Placed at the center of the exhibition, Nest’s (2024) creates a transparent passageway through a series of interlocking domestic rooms. (2In precisely this context, the work has been rendered into a multidimensional site of reckoning for the sense of privacy shaped by the paradox of interior and exterior. Here, it is as if the viewer is invited to reflect on this social and cultural phenomenon or problem in a way that develops a perceptual choice or proposition alongside our experiences and ideas about home. Thus, while the permeable and uncanny nature of the home’s traditional and fixed boundaries is underscored on the one hand, three houses are once again presented to us on the other, through a depiction of the home as an intimate and enigmatic civic space.

Spaces reconstructed at true scale contribute to debates around place, migration, and identity, mediated at times by an ostentatious engagement with history and culture, loss and memory, as testimonies to the haunting power of recollection. In this context, the Hanok house presented in the exhibition under the title Rubbing/Loving: Seoul Home is a replica reflecting traditional Korean architecture. (3Composed of carefully abraded and partially mold-stained papers, this house possesses a structure that can be disassembled, transported, and reassembled elsewhere. It is an emblematic structure concerned with the relationships between body, identity, and history; a metaphorical and psychological civic space.

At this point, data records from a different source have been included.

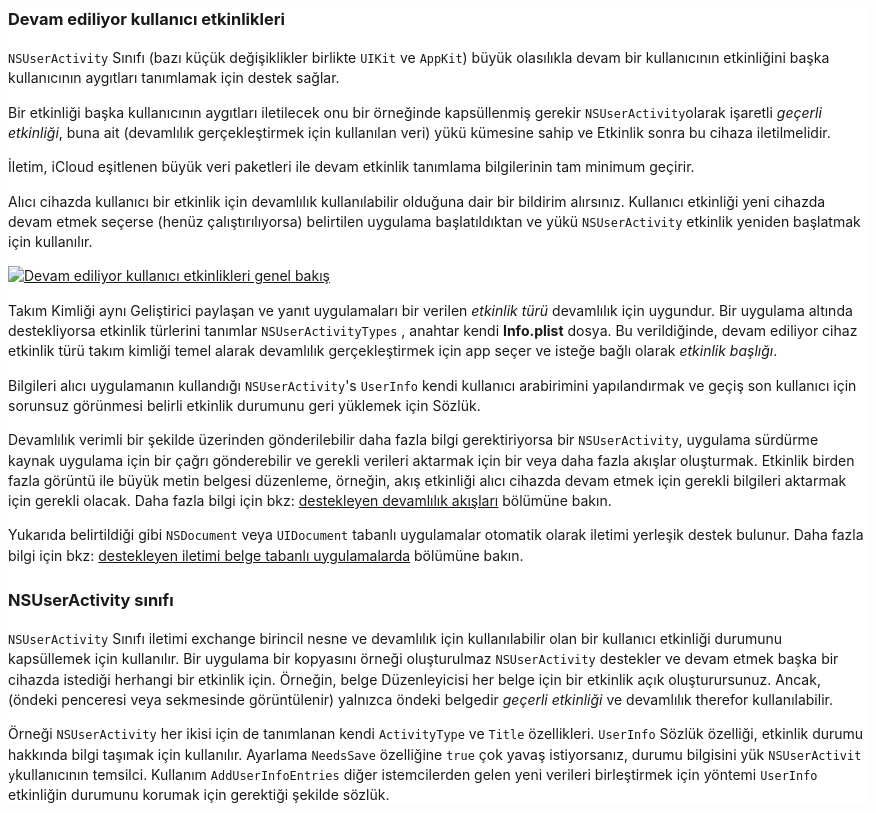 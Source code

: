 ### <a name="continuing-user-activities"></a>Devam ediliyor kullanıcı etkinlikleri

`NSUserActivity` Sınıfı (bazı küçük değişiklikler birlikte `UIKit` ve `AppKit`) büyük olasılıkla devam bir kullanıcının etkinliğini başka kullanıcının aygıtları tanımlamak için destek sağlar.

Bir etkinliği başka kullanıcının aygıtları iletilecek onu bir örneğinde kapsüllenmiş gerekir `NSUserActivity`olarak işaretli _geçerli etkinliği_, buna ait (devamlılık gerçekleştirmek için kullanılan veri) yükü kümesine sahip ve Etkinlik sonra bu cihaza iletilmelidir.

İletim, iCloud eşitlenen büyük veri paketleri ile devam etkinlik tanımlama bilgilerinin tam minimum geçirir.

Alıcı cihazda kullanıcı bir etkinlik için devamlılık kullanılabilir olduğuna dair bir bildirim alırsınız. Kullanıcı etkinliği yeni cihazda devam etmek seçerse (henüz çalıştırılıyorsa) belirtilen uygulama başlatıldıktan ve yükü `NSUserActivity` etkinlik yeniden başlatmak için kullanılır.

[![](handoff-images/handoffinteractions.png "Devam ediliyor kullanıcı etkinlikleri genel bakış")](handoff-images/handoffinteractions.png#lightbox)

Takım Kimliği aynı Geliştirici paylaşan ve yanıt uygulamaları bir verilen _etkinlik türü_ devamlılık için uygundur. Bir uygulama altında destekliyorsa etkinlik türlerini tanımlar `NSUserActivityTypes` , anahtar kendi **Info.plist** dosya. Bu verildiğinde, devam ediliyor cihaz etkinlik türü takım kimliği temel alarak devamlılık gerçekleştirmek için app seçer ve isteğe bağlı olarak _etkinlik başlığı_.

Bilgileri alıcı uygulamanın kullandığı `NSUserActivity`'s `UserInfo` kendi kullanıcı arabirimini yapılandırmak ve geçiş son kullanıcı için sorunsuz görünmesi belirli etkinlik durumunu geri yüklemek için Sözlük.

Devamlılık verimli bir şekilde üzerinden gönderilebilir daha fazla bilgi gerektiriyorsa bir `NSUserActivity`, uygulama sürdürme kaynak uygulama için bir çağrı gönderebilir ve gerekli verileri aktarmak için bir veya daha fazla akışlar oluşturmak. Etkinlik birden fazla görüntü ile büyük metin belgesi düzenleme, örneğin, akış etkinliği alıcı cihazda devam etmek için gerekli bilgileri aktarmak için gerekli olacak. Daha fazla bilgi için bkz: [destekleyen devamlılık akışları](#Supporting-Continuation-Streams) bölümüne bakın.

Yukarıda belirtildiği gibi `NSDocument` veya `UIDocument` tabanlı uygulamalar otomatik olarak iletimi yerleşik destek bulunur. Daha fazla bilgi için bkz: [destekleyen iletimi belge tabanlı uygulamalarda](#Supporting-Handoff-in-Document-Based-Apps) bölümüne bakın.

### <a name="the-nsuseractivity-class"></a>NSUserActivity sınıfı

`NSUserActivity` Sınıfı iletimi exchange birincil nesne ve devamlılık için kullanılabilir olan bir kullanıcı etkinliği durumunu kapsüllemek için kullanılır. Bir uygulama bir kopyasını örneği oluşturulmaz `NSUserActivity` destekler ve devam etmek başka bir cihazda istediği herhangi bir etkinlik için. Örneğin, belge Düzenleyicisi her belge için bir etkinlik açık oluşturursunuz. Ancak, (öndeki penceresi veya sekmesinde görüntülenir) yalnızca öndeki belgedir _geçerli etkinliği_ ve devamlılık therefor kullanılabilir.

Örneği `NSUserActivity` her ikisi için de tanımlanan kendi `ActivityType` ve `Title` özellikleri. `UserInfo` Sözlük özelliği, etkinlik durumu hakkında bilgi taşımak için kullanılır. Ayarlama `NeedsSave` özelliğine `true` çok yavaş istiyorsanız, durumu bilgisini yük `NSUserActivity`kullanıcının temsilci. Kullanım `AddUserInfoEntries` diğer istemcilerden gelen yeni verileri birleştirmek için yöntemi `UserInfo` etkinliğin durumunu korumak için gerektiği şekilde sözlük.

Within the visual whole of Walk the House, another large transparent field containing an array of mundane objects and furnishings that inhabit the home allows for an encounter with yet another dimension of this pursuit of innovation. Through the compelling installation titled Perfect Home: London, Horsham, New York, Berlin, Providence, Seoul, Suh transforms hundreds of semi-transparent fabric specters of meticulously rendered domestic interior elements into what are, effectively, striking works of art in their own right. (4)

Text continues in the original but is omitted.